By: Ram on Aug 31, 2020
One of the commonly used model performance assessment tools is a confusion matrix. It compares actual labels vs predicted labels and allows us to measure accuracy, the ratio of correct predictions to the total number of predictions, and a few other measures such as precision, recall, etc.
A cost matrix is a way to specify the relative importance of accuracy for different predictions.
For example, miss-classify a good applicant to bad applicant and reject has different cost as compare to miss-classifying a bad applicant to a good applicant and approve a loan.
Some examples of classification.
Based on a credit risk scorecard, applications for a credit card are classified as “Good” and “Bad”. “Good” indicates applicants paying back dues on credit card and “Bad” indicates customers defaulting on the dues. Now, the customers are compared against the actual performance of the customer payment behavior after say 18 months. So, comparison of Predicted Class (“Good” or “Bad”) to actual customer behavior state (“Defaulted” or “Regular”).
In healthcare, a doctor suggests a series of tests to identify a disease for a patient. Once the doctor identifies the disease, relevant drugs, and medication could be given to the patients. Again, the doctor takes judgment (based on the test results and symptoms) call whether the patient has a disease say “A” or not.
So, confusion matrix could be used to compare predicted judgment on whether patients have disease “A” and actual confirmation on whether the patients had disease “A”.
Now, let’s take a step back and understand the “Predicted Class/outcome”. Predicted Class is identified from predictive model output and typically the output is probability values. For example, you have used the Logistic Regression based Predictive Model to find the probability of a customer defaulting and from probability values, an outcome class “Accept” or “Reject” decision is taken. If a bank accepts more applications, a higher number of False Positives (actual defaulters). If a bank accepts less number of applications, some of the good (or actually non-defaulters) will be rejected.
There is always a trade-off between Type I error/False Positives (accepting Bad Customers) and Type II Error/False Negatives (Rejecting Good Customers).
Similarly, in healthcare, Type I error/False Positives (treating or conducting further tests on patients for a disease which the patients do not have) and Type II Error/False Negatives (Concluding that patients do not have disease though they actually do have).
By default, all the miss-classification type has equal weights. Also, one or other error rates may have lower value but the cost of an error may be very severe. For example, in healthcare, missing a patient from treatment may lead to delay/death of the patient, but investigating patients with a few more tests will only lead to an increase in expenses.

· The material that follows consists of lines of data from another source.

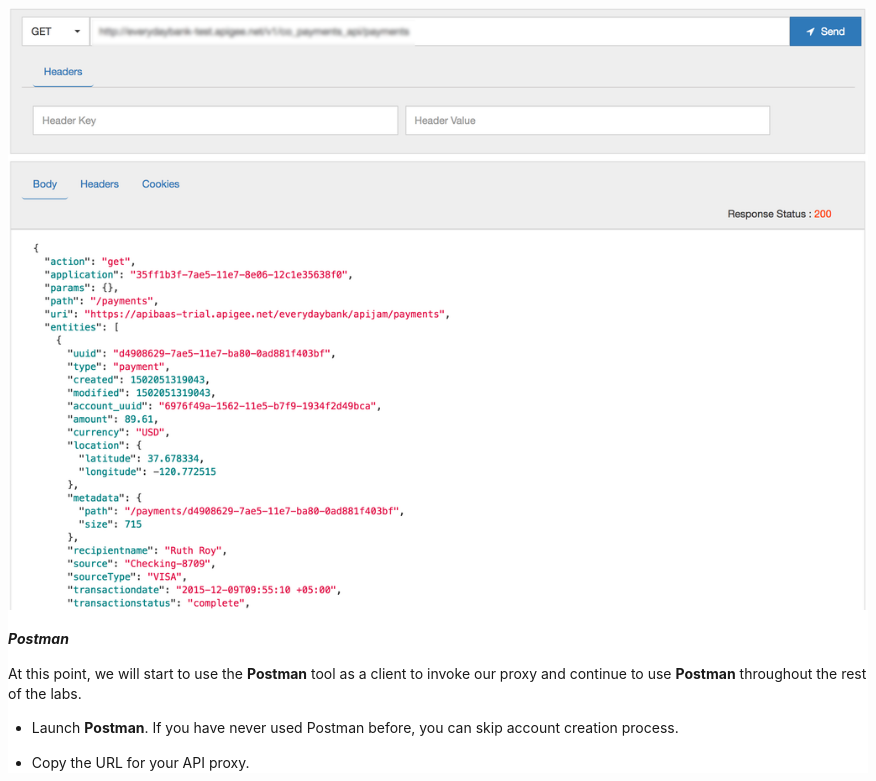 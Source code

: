 ![image alt text](./media/image_19.png)

***Postman***

At this point, we will start to use the **Postman** tool as a client
to invoke our proxy and continue to use **Postman** throughout the
rest of the labs.

* Launch **Postman**. If you have never used Postman before, you can skip account creation process. 

* Copy the URL for your API proxy. 
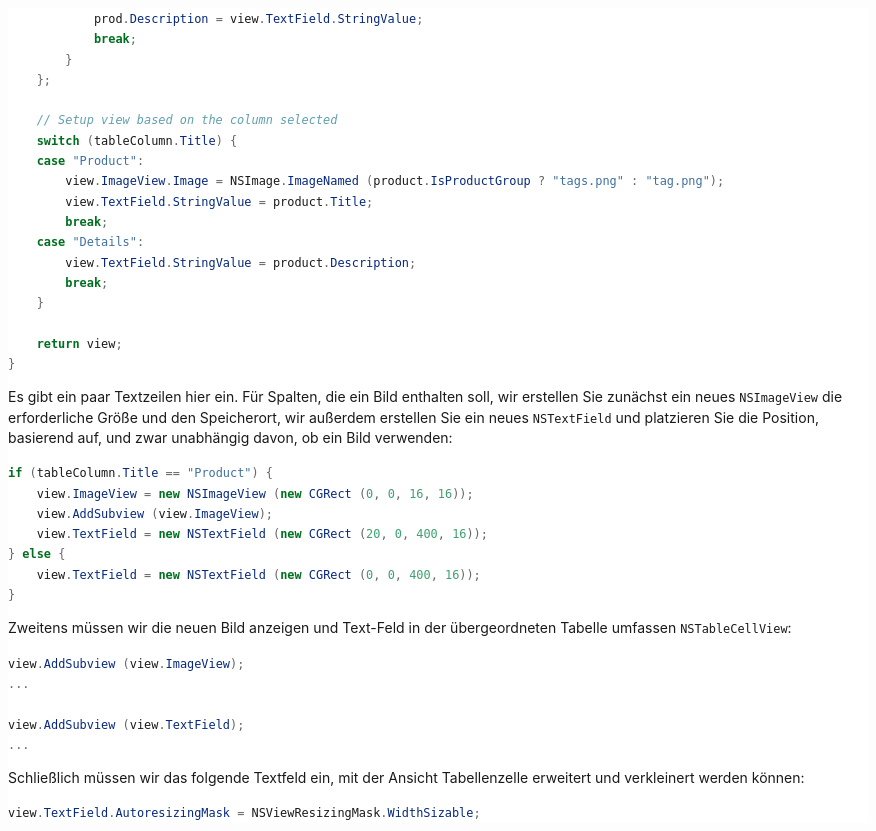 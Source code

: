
 ```csharp
            prod.Description = view.TextField.StringValue;
            break; 
        }
    };

    // Setup view based on the column selected
    switch (tableColumn.Title) {
    case "Product":
        view.ImageView.Image = NSImage.ImageNamed (product.IsProductGroup ? "tags.png" : "tag.png");
        view.TextField.StringValue = product.Title;
        break;
    case "Details":
        view.TextField.StringValue = product.Description;
        break;
    }

    return view;
}
```

Es gibt ein paar Textzeilen hier ein. Für Spalten, die ein Bild enthalten soll, wir erstellen Sie zunächst ein neues `NSImageView` die erforderliche Größe und den Speicherort, wir außerdem erstellen Sie ein neues `NSTextField` und platzieren Sie die Position, basierend auf, und zwar unabhängig davon, ob ein Bild verwenden:

```csharp
if (tableColumn.Title == "Product") {
    view.ImageView = new NSImageView (new CGRect (0, 0, 16, 16));
    view.AddSubview (view.ImageView);
    view.TextField = new NSTextField (new CGRect (20, 0, 400, 16));
} else {
    view.TextField = new NSTextField (new CGRect (0, 0, 400, 16));
}
```

Zweitens müssen wir die neuen Bild anzeigen und Text-Feld in der übergeordneten Tabelle umfassen `NSTableCellView`:

```csharp
view.AddSubview (view.ImageView);
...

view.AddSubview (view.TextField);
...

```

Schließlich müssen wir das folgende Textfeld ein, mit der Ansicht Tabellenzelle erweitert und verkleinert werden können:

```csharp
view.TextField.AutoresizingMask = NSViewResizingMask.WidthSizable;
```
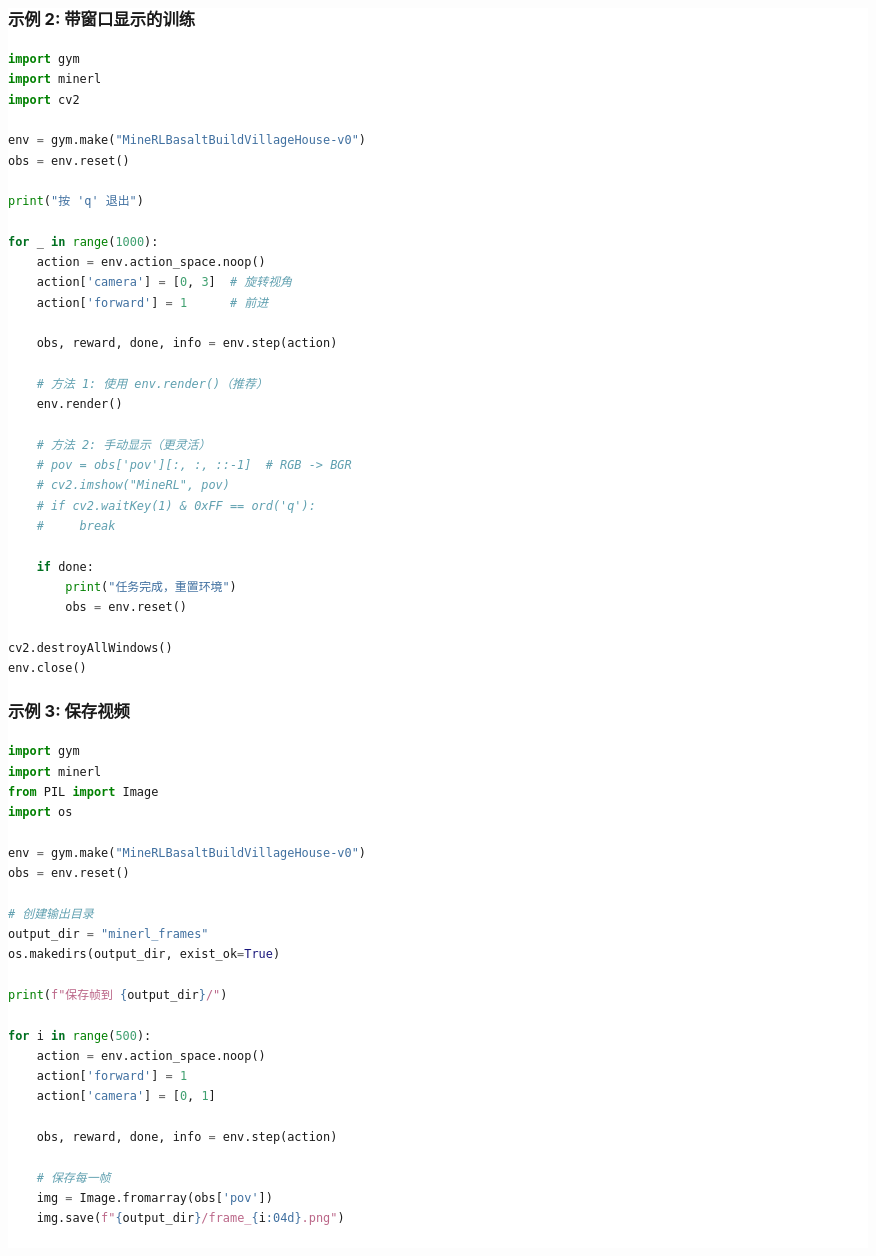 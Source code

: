 ### 示例 2: 带窗口显示的训练

```python
import gym
import minerl
import cv2

env = gym.make("MineRLBasaltBuildVillageHouse-v0")
obs = env.reset()

print("按 'q' 退出")

for _ in range(1000):
    action = env.action_space.noop()
    action['camera'] = [0, 3]  # 旋转视角
    action['forward'] = 1      # 前进
    
    obs, reward, done, info = env.step(action)
    
    # 方法 1: 使用 env.render()（推荐）
    env.render()
    
    # 方法 2: 手动显示（更灵活）
    # pov = obs['pov'][:, :, ::-1]  # RGB -> BGR
    # cv2.imshow("MineRL", pov)
    # if cv2.waitKey(1) & 0xFF == ord('q'):
    #     break
    
    if done:
        print("任务完成，重置环境")
        obs = env.reset()

cv2.destroyAllWindows()
env.close()
```

### 示例 3: 保存视频

```python
import gym
import minerl
from PIL import Image
import os

env = gym.make("MineRLBasaltBuildVillageHouse-v0")
obs = env.reset()

# 创建输出目录
output_dir = "minerl_frames"
os.makedirs(output_dir, exist_ok=True)

print(f"保存帧到 {output_dir}/")

for i in range(500):
    action = env.action_space.noop()
    action['forward'] = 1
    action['camera'] = [0, 1]
    
    obs, reward, done, info = env.step(action)
    
    # 保存每一帧
    img = Image.fromarray(obs['pov'])
    img.save(f"{output_dir}/frame_{i:04d}.png")
    
``` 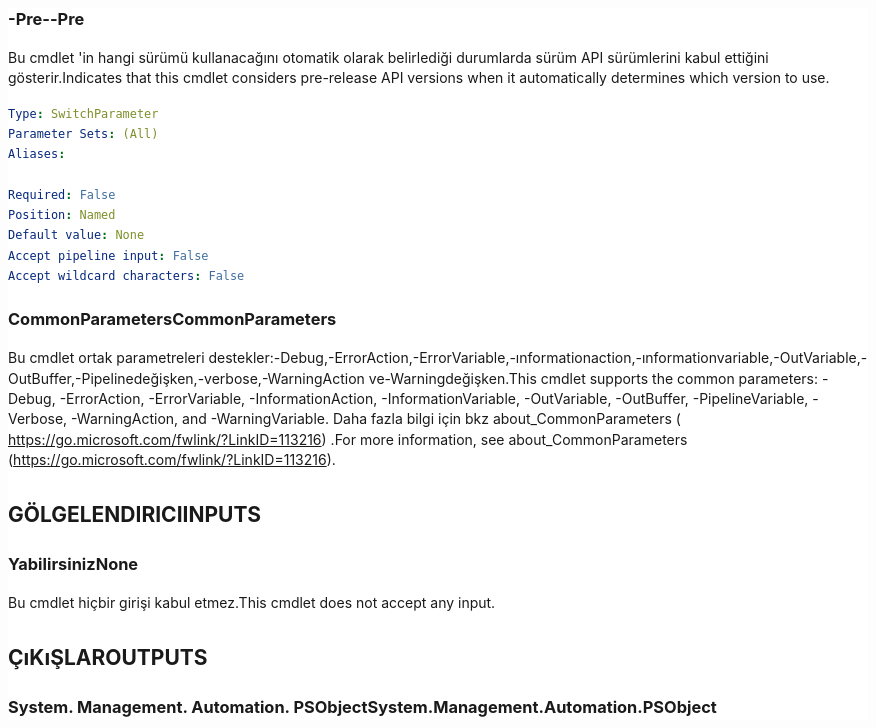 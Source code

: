 ### <span data-ttu-id="4ec21-149">-Pre-</span><span class="sxs-lookup"><span data-stu-id="4ec21-149">-Pre</span></span>
<span data-ttu-id="4ec21-150">Bu cmdlet 'in hangi sürümü kullanacağını otomatik olarak belirlediği durumlarda sürüm API sürümlerini kabul ettiğini gösterir.</span><span class="sxs-lookup"><span data-stu-id="4ec21-150">Indicates that this cmdlet considers pre-release API versions when it automatically determines which version to use.</span></span>

```yaml
Type: SwitchParameter
Parameter Sets: (All)
Aliases:

Required: False
Position: Named
Default value: None
Accept pipeline input: False
Accept wildcard characters: False
```

### <span data-ttu-id="4ec21-151">CommonParameters</span><span class="sxs-lookup"><span data-stu-id="4ec21-151">CommonParameters</span></span>
<span data-ttu-id="4ec21-152">Bu cmdlet ortak parametreleri destekler:-Debug,-ErrorAction,-ErrorVariable,-ınformationaction,-ınformationvariable,-OutVariable,-OutBuffer,-Pipelinedeğişken,-verbose,-WarningAction ve-Warningdeğişken.</span><span class="sxs-lookup"><span data-stu-id="4ec21-152">This cmdlet supports the common parameters: -Debug, -ErrorAction, -ErrorVariable, -InformationAction, -InformationVariable, -OutVariable, -OutBuffer, -PipelineVariable, -Verbose, -WarningAction, and -WarningVariable.</span></span> <span data-ttu-id="4ec21-153">Daha fazla bilgi için bkz about_CommonParameters ( https://go.microsoft.com/fwlink/?LinkID=113216) .</span><span class="sxs-lookup"><span data-stu-id="4ec21-153">For more information, see about_CommonParameters (https://go.microsoft.com/fwlink/?LinkID=113216).</span></span>

## <span data-ttu-id="4ec21-154">GÖLGELENDIRICI</span><span class="sxs-lookup"><span data-stu-id="4ec21-154">INPUTS</span></span>

### <span data-ttu-id="4ec21-155">Yabilirsiniz</span><span class="sxs-lookup"><span data-stu-id="4ec21-155">None</span></span>
<span data-ttu-id="4ec21-156">Bu cmdlet hiçbir girişi kabul etmez.</span><span class="sxs-lookup"><span data-stu-id="4ec21-156">This cmdlet does not accept any input.</span></span>

## <span data-ttu-id="4ec21-157">ÇıKıŞLAR</span><span class="sxs-lookup"><span data-stu-id="4ec21-157">OUTPUTS</span></span>

### <span data-ttu-id="4ec21-158">System. Management. Automation. PSObject</span><span class="sxs-lookup"><span data-stu-id="4ec21-158">System.Management.Automation.PSObject</span></span>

Now, consider one more example of applying classification and checking accuracy using a confusion matrix.
One has developed a classification model that identifies whether a transaction is a case of money laundering. Now the cost of valid transaction marked as money laundering is the cost of investigation for the transaction(s) and impact on customer experience. But the cost of ignoring a money laundering transaction (by marking it as a normal transaction) is facing a huge penalty and reputational risk.
Similarly, in many practical scenarios, the cost of False Positives and False Negatives are different. So, one may require to optimize between False Positive Rate (Type I Error) and False Negative Rate (Type II Error).
So, the role of the cost matrix comes in picture to find the optimal cut off value for a classification rule. Now, going back to the Credit Risk Model. The cut-off value optimizes between the cost of an opportunity loss (miss to accept a good customer/Type II Error) and the cost of accepting a potential defaulter (involved in loss due to default). And based on historical data, we can estimate per customer/applicant cost of each of these errors and below cost-matrix has arrived.
In a credit risk default scenario, the cost of False Negatives is arrived based on percentage and count of good customers getting rejected. Similarly, the cost of False Positive is calculated based on the default rate, count of defaulters, and value per default customer.
Now, the cost matrix suggests that there is no cost of correct classification. The cost of approving a potential defaulter is 7times the cost of rejecting a good customer. But in some of the scenarios, assigning cost of Type I and Type II is not very easy especially in healthcare.